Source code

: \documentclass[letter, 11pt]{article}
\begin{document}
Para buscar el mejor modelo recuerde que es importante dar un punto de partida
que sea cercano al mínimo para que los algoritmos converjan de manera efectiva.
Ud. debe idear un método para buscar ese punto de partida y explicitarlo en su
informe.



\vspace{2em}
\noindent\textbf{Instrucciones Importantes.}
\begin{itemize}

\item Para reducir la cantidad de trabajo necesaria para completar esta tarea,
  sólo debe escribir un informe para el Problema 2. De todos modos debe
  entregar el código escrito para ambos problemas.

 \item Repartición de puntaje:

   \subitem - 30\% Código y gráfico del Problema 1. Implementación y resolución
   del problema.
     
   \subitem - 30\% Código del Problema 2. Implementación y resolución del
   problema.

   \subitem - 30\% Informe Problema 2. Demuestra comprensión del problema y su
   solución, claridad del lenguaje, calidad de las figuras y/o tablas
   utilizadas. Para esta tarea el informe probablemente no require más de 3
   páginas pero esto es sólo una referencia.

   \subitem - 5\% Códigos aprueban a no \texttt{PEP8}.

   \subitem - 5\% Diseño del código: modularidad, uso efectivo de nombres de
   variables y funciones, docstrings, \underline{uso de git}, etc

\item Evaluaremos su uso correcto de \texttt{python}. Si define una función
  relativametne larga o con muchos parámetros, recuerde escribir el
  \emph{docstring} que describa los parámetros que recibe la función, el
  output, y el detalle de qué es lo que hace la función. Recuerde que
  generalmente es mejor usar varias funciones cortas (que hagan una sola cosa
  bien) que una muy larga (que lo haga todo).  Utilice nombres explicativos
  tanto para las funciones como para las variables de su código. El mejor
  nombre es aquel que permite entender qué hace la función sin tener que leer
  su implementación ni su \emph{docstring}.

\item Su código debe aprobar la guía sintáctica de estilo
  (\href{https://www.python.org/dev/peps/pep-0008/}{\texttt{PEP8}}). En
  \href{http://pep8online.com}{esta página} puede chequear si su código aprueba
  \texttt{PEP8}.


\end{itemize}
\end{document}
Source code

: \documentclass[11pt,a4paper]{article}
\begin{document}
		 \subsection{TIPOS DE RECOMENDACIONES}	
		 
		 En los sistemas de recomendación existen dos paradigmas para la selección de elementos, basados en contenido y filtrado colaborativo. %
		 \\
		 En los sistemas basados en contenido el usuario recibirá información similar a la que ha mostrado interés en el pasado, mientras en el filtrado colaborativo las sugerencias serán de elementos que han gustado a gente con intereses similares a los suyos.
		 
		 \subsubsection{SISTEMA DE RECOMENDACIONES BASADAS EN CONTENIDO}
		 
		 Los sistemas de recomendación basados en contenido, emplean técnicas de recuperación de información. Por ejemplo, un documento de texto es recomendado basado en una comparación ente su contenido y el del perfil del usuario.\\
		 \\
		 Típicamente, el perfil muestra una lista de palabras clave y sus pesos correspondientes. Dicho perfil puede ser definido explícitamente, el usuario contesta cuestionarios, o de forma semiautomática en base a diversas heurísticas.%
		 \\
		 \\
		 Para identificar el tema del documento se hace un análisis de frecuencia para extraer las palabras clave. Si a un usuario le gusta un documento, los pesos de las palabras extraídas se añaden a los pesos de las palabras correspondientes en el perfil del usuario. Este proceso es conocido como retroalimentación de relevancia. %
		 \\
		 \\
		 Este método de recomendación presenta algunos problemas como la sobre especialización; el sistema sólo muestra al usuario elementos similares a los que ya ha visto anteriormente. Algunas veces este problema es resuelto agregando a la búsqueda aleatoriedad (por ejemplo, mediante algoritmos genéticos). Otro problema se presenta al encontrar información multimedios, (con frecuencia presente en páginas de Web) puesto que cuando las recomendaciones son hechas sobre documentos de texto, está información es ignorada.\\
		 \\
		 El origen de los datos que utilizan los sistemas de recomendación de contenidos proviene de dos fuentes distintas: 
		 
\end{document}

· · · · · · ·

Through the line that holds "bien) que una", repeat the material above exactly, starting at its first line.

Source code

: \documentclass[letter, 11pt]{article}
\begin{document}
Para buscar el mejor modelo recuerde que es importante dar un punto de partida
que sea cercano al mínimo para que los algoritmos converjan de manera efectiva.
Ud. debe idear un método para buscar ese punto de partida y explicitarlo en su
informe.



\vspace{2em}
\noindent\textbf{Instrucciones Importantes.}
\begin{itemize}

\item Para reducir la cantidad de trabajo necesaria para completar esta tarea,
  sólo debe escribir un informe para el Problema 2. De todos modos debe
  entregar el código escrito para ambos problemas.

 \item Repartición de puntaje:

   \subitem - 30\% Código y gráfico del Problema 1. Implementación y resolución
   del problema.
     
   \subitem - 30\% Código del Problema 2. Implementación y resolución del
   problema.

   \subitem - 30\% Informe Problema 2. Demuestra comprensión del problema y su
   solución, claridad del lenguaje, calidad de las figuras y/o tablas
   utilizadas. Para esta tarea el informe probablemente no require más de 3
   páginas pero esto es sólo una referencia.

   \subitem - 5\% Códigos aprueban a no \texttt{PEP8}.

   \subitem - 5\% Diseño del código: modularidad, uso efectivo de nombres de
   variables y funciones, docstrings, \underline{uso de git}, etc

\item Evaluaremos su uso correcto de \texttt{python}. Si define una función
  relativametne larga o con muchos parámetros, recuerde escribir el
  \emph{docstring} que describa los parámetros que recibe la función, el
  output, y el detalle de qué es lo que hace la función. Recuerde que
  generalmente es mejor usar varias funciones cortas (que hagan una sola cosa
  bien) que una muy larga (que lo haga todo).  Utilice nombres explicativos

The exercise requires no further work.